Pour le personnage d’Inès, ça a été très vite. J’avais en tête les grands yeux tristes d’Ana Torrent dans CRIA CUERVOS et L’ESPRIT DE LA RUCHE. J’ai montré une photo au directeur de casting. La deuxième vidéo qu’il m’a fait parvenir était celle de Rayhan, une petite fille de 10 ans qui avait répondu à une annonce sur Facebook. Rayhan avait dans le regard la profondeur que je cherchais. J’ai immédiatement été séduite. Je savais qu’Inès, c’était elle, et ne je ne me suis pas trompée. Mais entre le moment où j’ai rencontré Rayhan et le moment où nous avons a tourné, deux ans sont passés… J’ai donc légèrement réécrit le personnage d’Inès pour qu’il grandisse avec son interprète.

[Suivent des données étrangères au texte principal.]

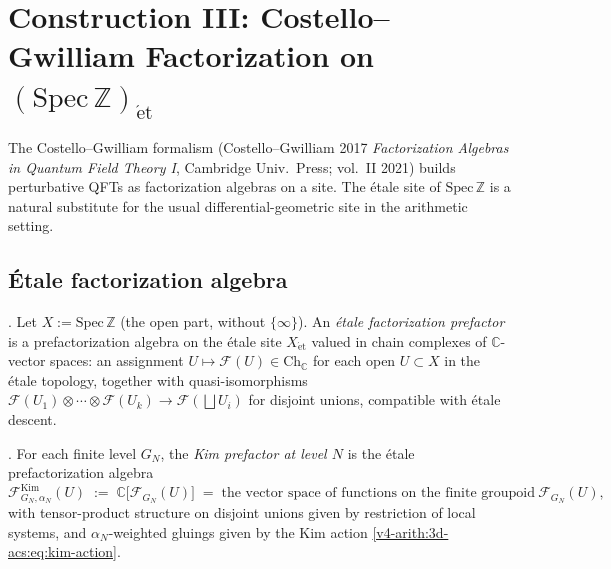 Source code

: \section{Construction III: Costello--Gwilliam Factorization on \texorpdfstring{\((\mathrm{Spec}\,\mathbb{Z})_{\mathrm{\acute et}}\)}{the etale site}}
\label{v4-arith:w10-a:construction-III}

The Costello--Gwilliam formalism
(Costello--Gwilliam 2017 \emph{Factorization Algebras in Quantum
Field Theory I}, Cambridge Univ.~Press; vol.~II 2021) builds
perturbative QFTs as factorization algebras on a site. The
\'etale site of \(\mathrm{Spec}\,\mathbb Z\) is a natural substitute
for the usual differential-geometric site in the arithmetic
setting.

\subsection{\'Etale factorization algebra}
\label{v4-arith:w10-a:CG-etale}

\begin{definition}
\label{v4-arith:w10-a:def:CG-prefactor}
\ClaimStatusDefinitional. Let \(X:=\mathrm{Spec}\,\mathbb{Z}\) (the
open part, without \(\{\infty\}\)). An \emph{\'etale factorization
prefactor} is a prefactorization algebra on the \'etale site
\(X_{\mathrm{\acute et}}\) valued in chain complexes of
\(\mathbb C\)-vector spaces: an assignment
\(U\mapsto\mathcal F(U)\in\mathrm{Ch}_{\mathbb C}\) for each open
\(U\subset X\) in the \'etale topology, together with
quasi-isomorphisms
\(\mathcal F(U_{1})\otimes\cdots\otimes\mathcal F(U_{k})\to\mathcal F(\bigsqcup U_{i})\)
for disjoint unions, compatible with \'etale descent.
\end{definition}

\begin{definition}
\label{v4-arith:w10-a:def:CG-Kim-prefactor}
\ClaimStatusDefinitional. For each finite level \(G_{N}\), the
\emph{Kim prefactor at level \(N\)} is the \'etale prefactorization
algebra
\[
\mathcal F^{\mathrm{Kim}}_{G_{N},\alpha_{N}}(U)
\;:=\;
\mathbb C\bigl[\mathcal F_{G_{N}}(U)\bigr]
\;=\;
\text{the vector space of functions on the finite groupoid}\ \mathcal F_{G_{N}}(U),
\]
with tensor-product structure on disjoint unions given by
restriction of local systems, and
\(\alpha_{N}\)-weighted gluings given by the Kim action
\eqref{v4-arith:3d-acs:eq:kim-action}.
\end{definition}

Pour le personnage d’Asma, je cherchais un physique androgyne, et gracile : j’aimais le contraste d’une petite silhouette au volant d’un véhicule massif. Le personnage d’Asma est mutique, je cherchais donc une présence forte. J’ai vu beaucoup de comédiennes avant de rencontrer Nisrine Benchara. Lorsqu’elle a commencé son casting, ça a été une évidence. Elle pouvait à la fois être dure et extrêmement fragile. Elle tenait l’image avec intensité. C’était exactement ce que je voulais.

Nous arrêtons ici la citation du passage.